The Supreme Court on Friday refused to entertain a petition filed by a waqf mutawalli who alleged technical and structural deficiencies in the Centre’s UMEED portal, which has been made mandatory for uploading details of waqf properties across the country.
A bench comprising Chief Justice Surya Kant and Justice Joymalya Bagchi dismissed the plea after observing that the issues raised were administrative in nature and did not warrant the court’s intervention at this stage.
However, the bench granted liberty to the petitioner, Hashmat Ali, to approach the appropriate authorities for redressal.
“We see no ground to entertain this writ petition. The petitioner may be well advised to approach the prescribed authority for clarification or addressing of grievances for which liberty is granted,” the CJI said in the order.
At the outset, the Chief Justice questioned why the petition had been filed directly before the Supreme Court instead of a high court. “Why did you not approach the high court?” the CJI asked.
Senior advocate Maneka Guruswamy, appearing for Ali, told the bench that the high court was unlikely to take up the matter since challenges to the 2025 amendments to the Waqf law were already pending before the Supreme Court.
The court, however, was not convinced. The Chief Justice pointed out that the present petition did not raise any substantive constitutional challenge to the amendments.
Instead, it focused on difficulties in using the UMEED portal, which the bench described as “administrative difficulties”. Such issues, the court said, could be addressed either by the high court or by the authorities concerned.
During the hearing, Guruswamy said the petition went beyond technical glitches and also raised concerns about how waqfs were being classified under the Waqf Rules, 2025.
She argued that the category of ‘Waqf by survey’ had been subsumed under ‘Waqf by user’, and that the UMEED portal did not offer a separate option for ‘Waqf by survey’ in its drop-down menu.
Justice Bagchi responded by noting that the ministry had already clarified that ‘Waqf by survey’ stood subsumed within the ‘Waqf by user’ category.
Ali, a mutawalli from Madhya Pradesh, had challenged the enforceability of the digital uploading mandate under Section 3B of the Unified Waqf Management, Empowerment, Efficiency and Development Act, 1995.
He alleged that the UMEED portal, notified under the UMEED Rules, 2025, was structurally defective and technologically unfit for registering waqf properties.
The petition also referred to an earlier order of the Supreme Court.

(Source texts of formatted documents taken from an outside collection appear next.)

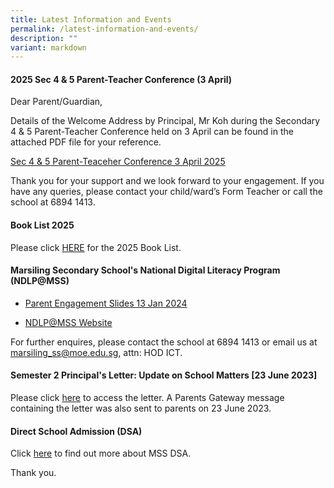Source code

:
 ```yaml
---
title: Latest Information and Events
permalink: /latest-information-and-events/
description: ""
variant: markdown
---
```

#### 2025 Sec 4 & 5 Parent-Teacher Conference (3 April)

Dear Parent/Guardian,

Details of the Welcome Address by Principal, Mr Koh during the Secondary 4 & 5 Parent-Teacher Conference held on 3 April can be found in the attached PDF file for your reference. 

[Sec 4 & 5 Parent-Teaceher Conference 3 April 2025](/files/Sec_4_and_5_Parent_Teacher_Conference_3_April.pdf)

Thank you for your support and we look forward to your engagement. If you have any queries, please contact your child/ward’s Form Teacher or call the school at 6894 1413.

#### Book List 2025 
Please click [HERE](https://marsilingsec.moe.edu.sg/book-list-2025/) for the 2025 Book List.


#### Marsiling Secondary School's National Digital Literacy Program (NDLP@MSS) 

* [Parent Engagement Slides 13 Jan 2024](/files/PDLP/IP1___Parent_Engagement_Deck_2024_Final.pdf)

* [NDLP@MSS Website](https://marsilingsec.moe.edu.sg/national-digital-literacy-program-ndpl-marsiling-secondary-school/)


For further enquires, please contact the school at 6894 1413 or email us at marsiling_ss@moe.edu.sg, attn: HOD ICT.


####   Semester 2 Principal's Letter: Update on School Matters [23 June 2023]

Please click [here](/files/Letters/letter-to-parents-23-june-2023.pdf) to access the letter. A Parents Gateway message containing the letter was also sent to parents on 23 June 2023.

####   Direct School Admission (DSA)

Click [here](https://marsilingsec.moe.edu.sg/dsa/) to find out more about MSS DSA.

Thank you.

On December 1 last year, the court had refused to extend the deadline for mandatory registration of all waqf properties, including ‘waqf by user’, on the UMEED portal.
The Centre launched the Unified Waqf Management, Empowerment, Efficiency and Development (UMEED) Act central portal on June 6 with the stated aim of creating a digital inventory of waqf properties after geo-tagging them.
As per the mandate, details of all registered waqf properties across India are required to be uploaded on the portal within six months.
With Friday’s order, the Supreme Court has made it clear that grievances related to the functioning of the UMEED portal must first be taken up with the authorities or before the appropriate high court, rather than being brought directly to the top court.